Could you repeat the records below exactly, leaving out any pictures?

## [Dataset excerpts]

==============================

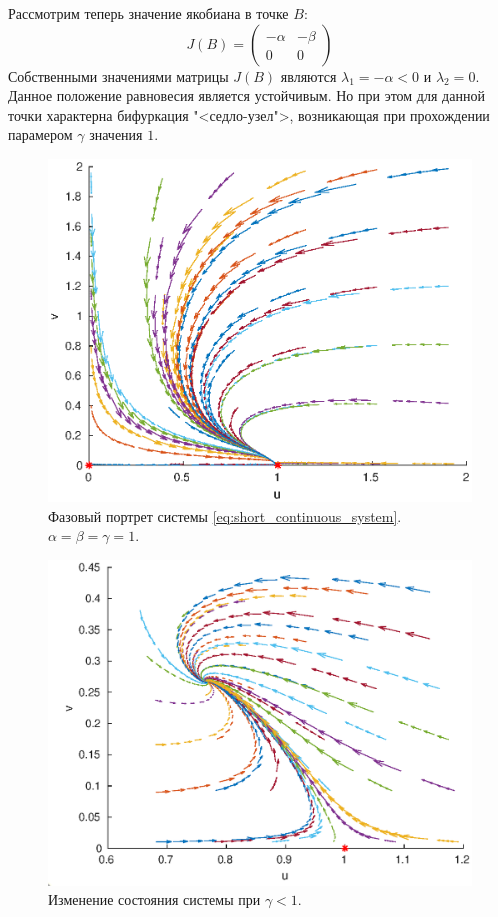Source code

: Рассмотрим теперь значение якобиана в точке $B$:
$$
        J(B) =
        \begin{pmatrix}
                -\alpha & -\beta\\
                0 & 0
        \end{pmatrix}
$$
Собственными значениями матрицы $J(B)$ являются $\lambda_1 = -\alpha < 0$ и $\lambda_2 = 0$. Данное положение равновесия является устойчивым. Но при этом для данной точки характерна бифуркация "<седло-узел">, возникающая при прохождении парамером $\gamma$ значения $1$.

\begin{figure}[h]
        \centering
        \includegraphics[width=0.8\linewidth]{continuous_system/stability_of_fixed_points/common.eps}
        \caption{Фазовый портрет системы \ref{eq:short_continuous_system}. $\alpha = \beta = \gamma = 1$.}
\end{figure}

\begin{figure}[h]
        \centering
        \includegraphics[width=0.8\linewidth]{continuous_system/stability_of_fixed_points/r0-5.eps}
        \caption{Изменение состояния системы при $\gamma < 1$.}
\end{figure}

==============================

## [Task answer]
Source code

: Рассмотрим теперь значение якобиана в точке $B$:
$$
        J(B) =
        \begin{pmatrix}
                -\alpha & -\beta\\
                0 & 0
        \end{pmatrix}
$$
Собственными значениями матрицы $J(B)$ являются $\lambda_1 = -\alpha < 0$ и $\lambda_2 = 0$. Данное положение равновесия является устойчивым. Но при этом для данной точки характерна бифуркация "<седло-узел">, возникающая при прохождении парамером $\gamma$ значения $1$.

\begin{figure}[h]
        \centering
        \includegraphics[width=0.8\linewidth]{continuous_system/stability_of_fixed_points/common.eps}
        \caption{Фазовый портрет системы \ref{eq:short_continuous_system}. $\alpha = \beta = \gamma = 1$.}
\end{figure}

\begin{figure}[h]
        \centering
        \includegraphics[width=0.8\linewidth]{continuous_system/stability_of_fixed_points/r0-5.eps}
        \caption{Изменение состояния системы при $\gamma < 1$.}
\end{figure}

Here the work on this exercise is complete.